In fact, I’ve repressed it until now.
I think I’ll fire my therapist.
When I turned 18, my best friend and I trekked into San Francisco along with a pack of older, more experienced folk, to celebrate our fledgling adulthood. My best friend was straight, so we did the logical thing: We went to two strip clubs, one for him and one for me.
In the gay club, we sat in the last row of an otherwise empty theater (except for the tiny Asian businessman in the front row), and waited for the party to start. When it did, however, our eyes were glued in horror rather than lust: A middle-aged, tattooed, hairy-chested fat man walked down the aisle, buck-ass naked, plopped onto a stool, and started masturbating. He was like a machine — lube squirt, hand cup, go go go, like a perfectly calibrated metronome, all the while staring straight into our souls with dead eyes that said, “You’re going straight to hell with me.”
I still wasn’t over my Catholic guilt.
After two minutes, his pupils glazed over like he was eyes-open asleep, but the hand kept pumping. Sleep-jerking, now that’s a skill. The snoozing businessman in the front row snored in time to the stripper’s grunts. After five minutes, when no one gave him any tips, he threw his stool at the wall, immediately went limp as if a flaccidifying button had been pushed, and stormed out of the theater. We gave him approximately five seconds to clear the hallway, and then we ran like hell.
Hoping for something a bit more traditional, we braved the straight club advertising a single dancing pole and a woman for every taste. The rest of the audience included one butch lesbian and one small Asian businessman … nooo … yes? No. “Snore.” YES!

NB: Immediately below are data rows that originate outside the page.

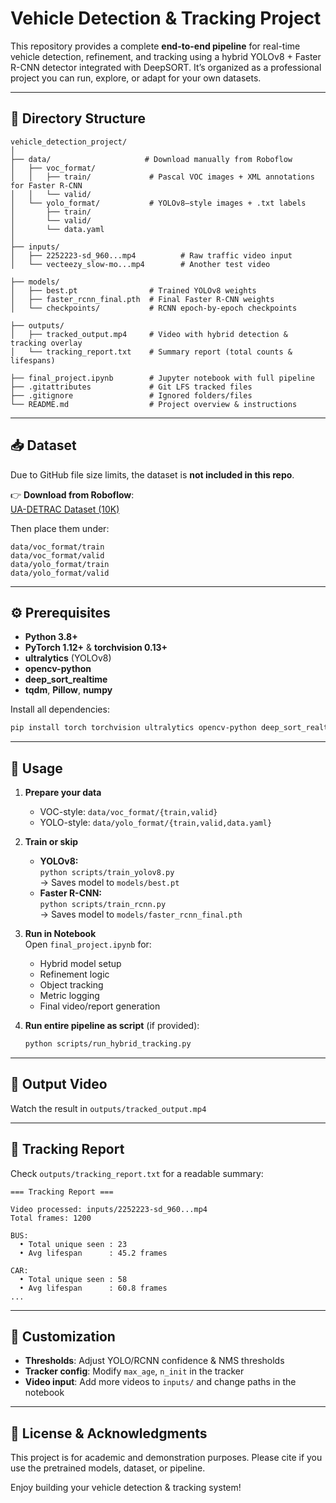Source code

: # Vehicle Detection & Tracking Project

This repository provides a complete **end-to-end pipeline** for real-time vehicle detection, refinement, and tracking using a hybrid YOLOv8 + Faster R-CNN detector integrated with DeepSORT. It’s organized as a professional project you can run, explore, or adapt for your own datasets.

---

## 📂 Directory Structure

``` 
vehicle_detection_project/
│
├── data/                     # Download manually from Roboflow
│   ├── voc_format/            
│   │   ├── train/             # Pascal VOC images + XML annotations for Faster R-CNN  
│   │   └── valid/             
│   └── yolo_format/           # YOLOv8–style images + .txt labels  
│       ├── train/             
│       └── valid/             
│       └── data.yaml          
│
├── inputs/
│   ├── 2252223-sd_960...mp4          # Raw traffic video input
│   └── vecteezy_slow-mo...mp4        # Another test video

├── models/
│   ├── best.pt                # Trained YOLOv8 weights  
│   ├── faster_rcnn_final.pth  # Final Faster R-CNN weights  
│   └── checkpoints/           # RCNN epoch‐by‐epoch checkpoints  

├── outputs/
│   ├── tracked_output.mp4     # Video with hybrid detection & tracking overlay  
│   └── tracking_report.txt    # Summary report (total counts & lifespans)  

├── final_project.ipynb        # Jupyter notebook with full pipeline  
├── .gitattributes             # Git LFS tracked files
├── .gitignore                 # Ignored folders/files
└── README.md                  # Project overview & instructions  
```

---

## 📥 Dataset

Due to GitHub file size limits, the dataset is **not included in this repo**.

👉 **Download from Roboflow**:  
[UA-DETRAC Dataset (10K)](https://universe.roboflow.com/rjacaac1/ua-detrac-dataset-10k)

Then place them under:

```
data/voc_format/train
data/voc_format/valid
data/yolo_format/train
data/yolo_format/valid
```

---

## ⚙️ Prerequisites

- **Python 3.8+**  
- **PyTorch 1.12+** & **torchvision 0.13+**  
- **ultralytics** (YOLOv8)  
- **opencv-python**  
- **deep_sort_realtime**  
- **tqdm**, **Pillow**, **numpy**

Install all dependencies:
```bash
pip install torch torchvision ultralytics opencv-python deep_sort_realtime tqdm Pillow numpy
```

---

## 🚀 Usage

1. **Prepare your data**  
   - VOC-style: `data/voc_format/{train,valid}`  
   - YOLO-style: `data/yolo_format/{train,valid,data.yaml}`  

2. **Train or skip**  
   - **YOLOv8:**  
     `python scripts/train_yolov8.py`  
     → Saves model to `models/best.pt`  
   - **Faster R-CNN:**  
     `python scripts/train_rcnn.py`  
     → Saves model to `models/faster_rcnn_final.pth`  

3. **Run in Notebook**  
   Open `final_project.ipynb` for:
   - Hybrid model setup  
   - Refinement logic  
   - Object tracking  
   - Metric logging  
   - Final video/report generation  

4. **Run entire pipeline as script** (if provided):
   ```bash
   python scripts/run_hybrid_tracking.py
   ```

---

## 🎥 Output Video

Watch the result in `outputs/tracked_output.mp4`

---

## 📑 Tracking Report

Check `outputs/tracking_report.txt` for a readable summary:

```
=== Tracking Report ===

Video processed: inputs/2252223-sd_960...mp4
Total frames: 1200

BUS:
  • Total unique seen : 23
  • Avg lifespan      : 45.2 frames

CAR:
  • Total unique seen : 58
  • Avg lifespan      : 60.8 frames
...
```

---

## 🔧 Customization

- **Thresholds**: Adjust YOLO/RCNN confidence & NMS thresholds  
- **Tracker config**: Modify `max_age`, `n_init` in the tracker  
- **Video input**: Add more videos to `inputs/` and change paths in the notebook  

---

## 📄 License & Acknowledgments

This project is for academic and demonstration purposes. Please cite if you use the pretrained models, dataset, or pipeline.

Enjoy building your vehicle detection & tracking system!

The first woman met our expectations: a Korean woman in a leather catsuit. It was a short show (once the zipper’s down, that whole thing is gone). Next up, a big ol’ fat chick with way too much makeup. She and the pole had a rockin’ good time. The stage was actually wet (with sweat?) when she finished, and they had to mop up before the next girl: a tall woman with huge heels, a cop uniform and a whip, doing the dominatrix thing. She took off all her clothes, starting spanking her ass, started spanking her — Oh My God! DID SHE JUST SPANK HER VAGINA!? We took approximately five seconds to process, and then we ran like hell. As we ran away, our footsteps fell into the rhythm of the slowly diminishing throb of the businessman’s snores.

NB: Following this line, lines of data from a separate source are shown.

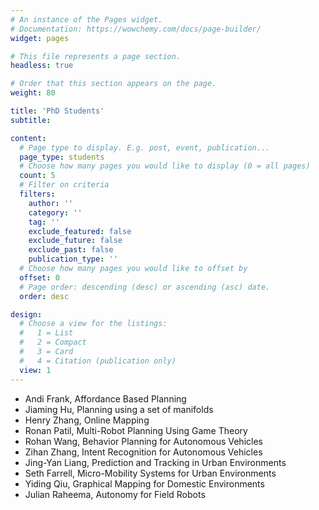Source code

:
 ```yaml
---
# An instance of the Pages widget.
# Documentation: https://wowchemy.com/docs/page-builder/
widget: pages

# This file represents a page section.
headless: true

# Order that this section appears on the page.
weight: 80

title: 'PhD Students'
subtitle:

content:
  # Page type to display. E.g. post, event, publication...
  page_type: students
  # Choose how many pages you would like to display (0 = all pages)
  count: 5
  # Filter on criteria
  filters:
    author: ''
    category: ''
    tag: ''
    exclude_featured: false
    exclude_future: false
    exclude_past: false
    publication_type: ''
  # Choose how many pages you would like to offset by
  offset: 0
  # Page order: descending (desc) or ascending (asc) date.
  order: desc

design:
  # Choose a view for the listings:
  #   1 = List
  #   2 = Compact
  #   3 = Card
  #   4 = Citation (publication only)
  view: 1
---
```


- Andi Frank, Affordance Based Planning
- Jiaming Hu, Planning using a set of manifolds
- Henry Zhang, Online Mapping
- Ronan Patil, Multi-Robot Planning Using Game Theory
- Rohan Wang, Behavior Planning for Autonomous Vehicles
- Zihan Zhang, Intent Recognition for Autonomous Vehicles
- Jing-Yan Liang, Prediction and Tracking in Urban Environments
- Seth Farrell, Micro-Mobility Systems for Urban Environments
- Yiding Qiu, Graphical Mapping for Domestic Environments
- Julian Raheema, Autonomy for Field Robots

My only experience in the world of heterosexual erotica taught me one lesson: Don’t go back there. Or at least don’t go back to the “gentleman’s club” across from the Dunkin’ Donuts just as you enter the red light district.
As I began my Google search to find something a bit classier for my brother, he e-mailed me with the invite list. Second from the bottom, just after my name, he listed the name of the fiancé’s father. Strip clubs were entirely out of the question. My brother’s best friend was livid. I was perfectly content. I promptly closed the 47 “BIG JUGGGZ” pop-ups that had appeared on my computer screen in my Google quest for San Francisco straight-person entertainment, breathed a huge sigh of relief and climbed back into bed.

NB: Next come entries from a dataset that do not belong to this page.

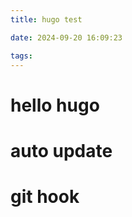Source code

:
 ```yaml
---
title: hugo test

date: 2024-09-20 16:09:23

tags: 
---
```


# hello hugo 
# auto update 
# git hook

It would be a sleepy evening after all. Sure there would be booze, cigars, and plenty of regular debauchery, but as far as I was concerned, if we stayed away from Big Jugggz and vagina slappers, the party would be a success.
Really, though, I need to go the rehearsal dinner. Please wake me up. You have my number.
Chad Callaghan will be wearing a spangled red thong while at his brother’s wedding.